[Source records]
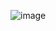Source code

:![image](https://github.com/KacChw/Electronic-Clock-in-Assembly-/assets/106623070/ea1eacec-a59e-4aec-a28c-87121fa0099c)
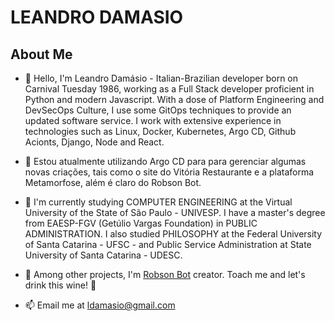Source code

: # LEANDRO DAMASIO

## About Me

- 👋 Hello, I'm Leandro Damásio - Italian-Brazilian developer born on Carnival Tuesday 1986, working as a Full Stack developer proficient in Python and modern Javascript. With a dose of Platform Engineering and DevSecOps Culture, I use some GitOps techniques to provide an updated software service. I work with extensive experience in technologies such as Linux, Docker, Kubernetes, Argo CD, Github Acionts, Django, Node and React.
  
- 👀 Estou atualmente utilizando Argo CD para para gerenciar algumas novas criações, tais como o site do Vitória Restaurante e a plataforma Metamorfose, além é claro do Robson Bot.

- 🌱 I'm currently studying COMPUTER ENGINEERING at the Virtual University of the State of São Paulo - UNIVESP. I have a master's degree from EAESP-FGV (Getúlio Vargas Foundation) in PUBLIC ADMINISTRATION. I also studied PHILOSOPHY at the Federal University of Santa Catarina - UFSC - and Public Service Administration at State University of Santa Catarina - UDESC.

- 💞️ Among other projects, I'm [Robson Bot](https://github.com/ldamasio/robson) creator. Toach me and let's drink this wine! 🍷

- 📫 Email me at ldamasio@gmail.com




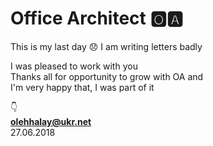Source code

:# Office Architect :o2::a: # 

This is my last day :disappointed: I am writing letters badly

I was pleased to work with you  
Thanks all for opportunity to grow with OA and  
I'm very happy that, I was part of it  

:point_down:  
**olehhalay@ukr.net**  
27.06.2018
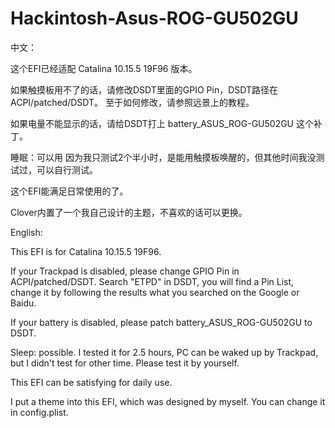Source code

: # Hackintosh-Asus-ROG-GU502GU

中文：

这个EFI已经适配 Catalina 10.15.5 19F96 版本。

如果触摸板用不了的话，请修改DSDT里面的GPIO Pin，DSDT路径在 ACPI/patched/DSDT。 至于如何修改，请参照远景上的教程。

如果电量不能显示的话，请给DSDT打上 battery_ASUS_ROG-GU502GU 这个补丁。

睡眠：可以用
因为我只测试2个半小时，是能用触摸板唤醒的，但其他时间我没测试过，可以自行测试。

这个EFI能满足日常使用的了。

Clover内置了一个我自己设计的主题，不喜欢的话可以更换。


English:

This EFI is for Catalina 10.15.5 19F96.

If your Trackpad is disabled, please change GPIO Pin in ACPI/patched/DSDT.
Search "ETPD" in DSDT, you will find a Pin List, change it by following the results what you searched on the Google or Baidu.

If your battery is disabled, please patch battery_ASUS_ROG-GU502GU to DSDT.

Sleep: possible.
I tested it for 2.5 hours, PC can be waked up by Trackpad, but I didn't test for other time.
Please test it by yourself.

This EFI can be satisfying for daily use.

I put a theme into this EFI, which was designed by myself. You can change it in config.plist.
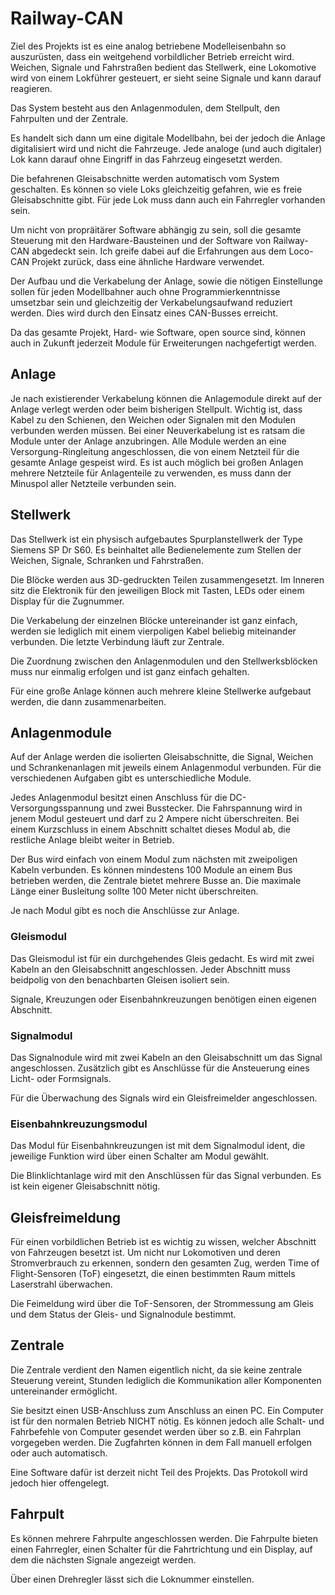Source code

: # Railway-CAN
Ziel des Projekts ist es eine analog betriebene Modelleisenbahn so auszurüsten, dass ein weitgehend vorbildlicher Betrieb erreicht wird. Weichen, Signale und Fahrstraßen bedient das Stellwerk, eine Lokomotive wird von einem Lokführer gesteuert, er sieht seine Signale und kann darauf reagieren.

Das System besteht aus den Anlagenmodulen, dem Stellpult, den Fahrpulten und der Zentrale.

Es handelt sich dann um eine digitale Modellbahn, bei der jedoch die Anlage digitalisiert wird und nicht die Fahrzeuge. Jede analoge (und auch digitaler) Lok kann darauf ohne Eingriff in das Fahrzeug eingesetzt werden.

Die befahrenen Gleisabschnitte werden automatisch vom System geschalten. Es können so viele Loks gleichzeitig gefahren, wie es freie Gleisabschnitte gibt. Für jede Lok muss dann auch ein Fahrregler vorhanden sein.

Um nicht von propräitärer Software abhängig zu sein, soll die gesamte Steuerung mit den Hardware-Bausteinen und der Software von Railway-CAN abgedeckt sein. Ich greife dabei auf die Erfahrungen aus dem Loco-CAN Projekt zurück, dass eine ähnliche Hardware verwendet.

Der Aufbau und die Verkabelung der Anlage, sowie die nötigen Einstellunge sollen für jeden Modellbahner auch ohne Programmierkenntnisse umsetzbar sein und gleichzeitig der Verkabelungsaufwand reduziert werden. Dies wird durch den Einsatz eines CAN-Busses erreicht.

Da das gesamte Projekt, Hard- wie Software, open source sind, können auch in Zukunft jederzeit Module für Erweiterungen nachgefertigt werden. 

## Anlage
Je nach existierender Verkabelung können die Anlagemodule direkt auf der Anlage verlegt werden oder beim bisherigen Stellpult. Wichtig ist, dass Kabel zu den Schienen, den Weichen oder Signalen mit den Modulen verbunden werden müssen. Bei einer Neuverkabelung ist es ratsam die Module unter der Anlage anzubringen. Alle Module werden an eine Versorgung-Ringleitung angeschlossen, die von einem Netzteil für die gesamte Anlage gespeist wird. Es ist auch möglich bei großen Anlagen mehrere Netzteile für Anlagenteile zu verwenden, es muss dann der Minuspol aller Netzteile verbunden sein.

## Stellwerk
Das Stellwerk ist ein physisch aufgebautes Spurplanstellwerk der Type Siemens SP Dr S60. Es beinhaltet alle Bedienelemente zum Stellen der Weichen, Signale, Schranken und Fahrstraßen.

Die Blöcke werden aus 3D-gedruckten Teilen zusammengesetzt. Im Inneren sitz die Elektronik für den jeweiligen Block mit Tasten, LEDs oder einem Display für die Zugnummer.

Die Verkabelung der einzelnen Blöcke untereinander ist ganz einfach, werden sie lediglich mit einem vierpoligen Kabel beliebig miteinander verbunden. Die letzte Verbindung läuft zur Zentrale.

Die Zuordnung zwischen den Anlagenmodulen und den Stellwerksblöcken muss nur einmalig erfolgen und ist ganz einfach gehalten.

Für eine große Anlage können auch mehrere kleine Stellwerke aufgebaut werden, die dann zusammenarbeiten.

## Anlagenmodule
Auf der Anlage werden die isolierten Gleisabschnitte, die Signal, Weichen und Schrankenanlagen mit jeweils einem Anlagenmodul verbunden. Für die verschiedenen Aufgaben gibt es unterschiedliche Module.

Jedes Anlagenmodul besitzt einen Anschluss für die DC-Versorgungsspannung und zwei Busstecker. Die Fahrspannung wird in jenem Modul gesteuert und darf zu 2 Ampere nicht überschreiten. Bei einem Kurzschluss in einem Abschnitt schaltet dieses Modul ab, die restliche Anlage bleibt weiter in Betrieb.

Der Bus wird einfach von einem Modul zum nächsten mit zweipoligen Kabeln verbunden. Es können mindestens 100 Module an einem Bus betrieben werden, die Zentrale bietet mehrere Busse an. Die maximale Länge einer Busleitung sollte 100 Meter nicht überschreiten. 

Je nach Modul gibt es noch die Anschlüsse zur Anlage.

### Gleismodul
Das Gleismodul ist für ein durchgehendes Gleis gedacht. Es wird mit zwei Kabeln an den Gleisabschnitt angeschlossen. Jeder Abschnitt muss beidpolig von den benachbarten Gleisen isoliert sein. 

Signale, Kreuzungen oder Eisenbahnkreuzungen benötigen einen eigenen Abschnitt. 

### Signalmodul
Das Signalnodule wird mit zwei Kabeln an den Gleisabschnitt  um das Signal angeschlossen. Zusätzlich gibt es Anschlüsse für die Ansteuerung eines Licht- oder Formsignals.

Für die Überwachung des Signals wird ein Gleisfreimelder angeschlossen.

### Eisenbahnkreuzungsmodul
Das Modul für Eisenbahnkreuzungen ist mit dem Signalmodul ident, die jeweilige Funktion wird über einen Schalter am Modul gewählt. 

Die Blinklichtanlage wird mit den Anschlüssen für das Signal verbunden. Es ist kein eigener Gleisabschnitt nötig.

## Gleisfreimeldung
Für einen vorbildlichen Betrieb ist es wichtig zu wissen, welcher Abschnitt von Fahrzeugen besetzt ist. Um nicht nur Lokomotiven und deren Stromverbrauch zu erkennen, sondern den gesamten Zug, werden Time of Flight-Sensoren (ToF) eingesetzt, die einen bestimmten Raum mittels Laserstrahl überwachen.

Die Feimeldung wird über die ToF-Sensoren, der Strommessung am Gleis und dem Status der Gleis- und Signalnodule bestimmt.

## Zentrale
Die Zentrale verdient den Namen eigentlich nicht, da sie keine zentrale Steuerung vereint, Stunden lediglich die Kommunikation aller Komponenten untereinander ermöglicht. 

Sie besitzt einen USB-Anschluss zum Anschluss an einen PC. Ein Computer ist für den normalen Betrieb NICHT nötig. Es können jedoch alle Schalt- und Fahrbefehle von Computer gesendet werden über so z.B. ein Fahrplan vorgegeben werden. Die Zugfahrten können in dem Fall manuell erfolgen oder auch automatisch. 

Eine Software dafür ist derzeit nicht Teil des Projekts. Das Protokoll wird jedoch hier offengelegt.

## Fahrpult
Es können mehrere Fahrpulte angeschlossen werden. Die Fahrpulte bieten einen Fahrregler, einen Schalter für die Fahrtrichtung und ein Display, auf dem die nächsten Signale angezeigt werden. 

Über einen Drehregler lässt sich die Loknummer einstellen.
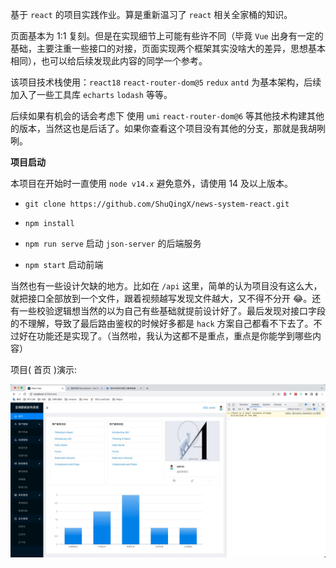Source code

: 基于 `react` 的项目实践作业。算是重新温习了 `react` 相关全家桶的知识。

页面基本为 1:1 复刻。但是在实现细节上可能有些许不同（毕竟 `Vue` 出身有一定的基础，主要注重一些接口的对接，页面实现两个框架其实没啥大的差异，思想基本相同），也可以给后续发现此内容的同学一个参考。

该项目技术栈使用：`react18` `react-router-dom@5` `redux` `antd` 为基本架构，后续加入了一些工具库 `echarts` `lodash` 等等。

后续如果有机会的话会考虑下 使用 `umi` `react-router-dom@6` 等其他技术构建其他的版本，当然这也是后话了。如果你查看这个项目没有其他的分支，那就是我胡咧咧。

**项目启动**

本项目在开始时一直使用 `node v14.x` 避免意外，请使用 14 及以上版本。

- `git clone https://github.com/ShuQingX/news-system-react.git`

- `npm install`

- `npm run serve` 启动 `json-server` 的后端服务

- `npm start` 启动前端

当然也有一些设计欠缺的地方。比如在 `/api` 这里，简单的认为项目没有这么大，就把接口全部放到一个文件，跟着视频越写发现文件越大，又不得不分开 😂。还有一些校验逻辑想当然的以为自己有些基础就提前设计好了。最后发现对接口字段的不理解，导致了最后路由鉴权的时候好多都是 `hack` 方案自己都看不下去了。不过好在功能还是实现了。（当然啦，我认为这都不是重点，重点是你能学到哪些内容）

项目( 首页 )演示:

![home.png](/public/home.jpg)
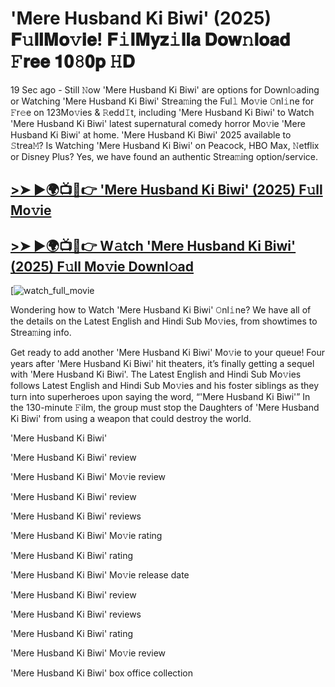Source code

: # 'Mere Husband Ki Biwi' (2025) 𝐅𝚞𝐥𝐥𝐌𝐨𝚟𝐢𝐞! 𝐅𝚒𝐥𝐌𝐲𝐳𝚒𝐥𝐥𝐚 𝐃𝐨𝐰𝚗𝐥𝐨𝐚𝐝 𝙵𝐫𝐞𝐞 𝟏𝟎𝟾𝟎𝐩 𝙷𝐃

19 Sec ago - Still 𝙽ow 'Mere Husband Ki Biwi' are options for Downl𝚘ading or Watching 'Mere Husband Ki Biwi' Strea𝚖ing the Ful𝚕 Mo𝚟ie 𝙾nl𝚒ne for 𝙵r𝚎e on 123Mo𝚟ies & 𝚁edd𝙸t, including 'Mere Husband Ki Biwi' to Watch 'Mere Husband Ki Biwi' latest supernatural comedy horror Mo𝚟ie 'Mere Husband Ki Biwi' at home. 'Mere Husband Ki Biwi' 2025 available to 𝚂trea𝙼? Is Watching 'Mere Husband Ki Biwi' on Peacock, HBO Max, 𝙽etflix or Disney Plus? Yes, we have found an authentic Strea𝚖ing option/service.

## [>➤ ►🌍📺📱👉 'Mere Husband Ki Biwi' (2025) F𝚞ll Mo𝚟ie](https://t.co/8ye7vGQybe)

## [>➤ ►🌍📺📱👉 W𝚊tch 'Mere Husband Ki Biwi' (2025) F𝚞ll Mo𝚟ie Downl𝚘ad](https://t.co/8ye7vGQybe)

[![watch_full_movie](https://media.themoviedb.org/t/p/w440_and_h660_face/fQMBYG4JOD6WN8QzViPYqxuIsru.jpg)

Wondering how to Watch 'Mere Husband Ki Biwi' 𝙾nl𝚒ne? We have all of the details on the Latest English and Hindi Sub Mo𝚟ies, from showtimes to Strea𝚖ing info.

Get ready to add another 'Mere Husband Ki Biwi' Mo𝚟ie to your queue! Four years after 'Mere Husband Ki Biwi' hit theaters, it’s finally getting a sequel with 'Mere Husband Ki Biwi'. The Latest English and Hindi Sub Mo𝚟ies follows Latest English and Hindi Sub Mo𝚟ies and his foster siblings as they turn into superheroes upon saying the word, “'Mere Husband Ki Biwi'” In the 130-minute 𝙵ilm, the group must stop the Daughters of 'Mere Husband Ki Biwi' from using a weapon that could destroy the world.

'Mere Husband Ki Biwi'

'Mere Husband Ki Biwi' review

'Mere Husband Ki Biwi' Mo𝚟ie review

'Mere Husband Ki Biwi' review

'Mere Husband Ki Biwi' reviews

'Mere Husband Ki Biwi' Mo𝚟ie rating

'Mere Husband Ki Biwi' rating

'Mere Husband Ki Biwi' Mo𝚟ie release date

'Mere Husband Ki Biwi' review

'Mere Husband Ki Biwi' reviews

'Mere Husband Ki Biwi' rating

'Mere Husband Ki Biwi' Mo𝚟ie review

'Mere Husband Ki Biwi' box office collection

Instructions for the task. From the records above, repeat exactly the lines from the one with "如果电量不能显示的话，请给DSDT打上 battery_ASUS_ROG-GU502GU 这个补丁。" through the one with "If your battery", both included.

Solution to this exercise.
如果电量不能显示的话，请给DSDT打上 battery_ASUS_ROG-GU502GU 这个补丁。

睡眠：可以用
因为我只测试2个半小时，是能用触摸板唤醒的，但其他时间我没测试过，可以自行测试。

这个EFI能满足日常使用的了。

Clover内置了一个我自己设计的主题，不喜欢的话可以更换。


English:

This EFI is for Catalina 10.15.5 19F96.

If your Trackpad is disabled, please change GPIO Pin in ACPI/patched/DSDT.
Search "ETPD" in DSDT, you will find a Pin List, change it by following the results what you searched on the Google or Baidu.

If your battery is disabled, please patch battery_ASUS_ROG-GU502GU to DSDT.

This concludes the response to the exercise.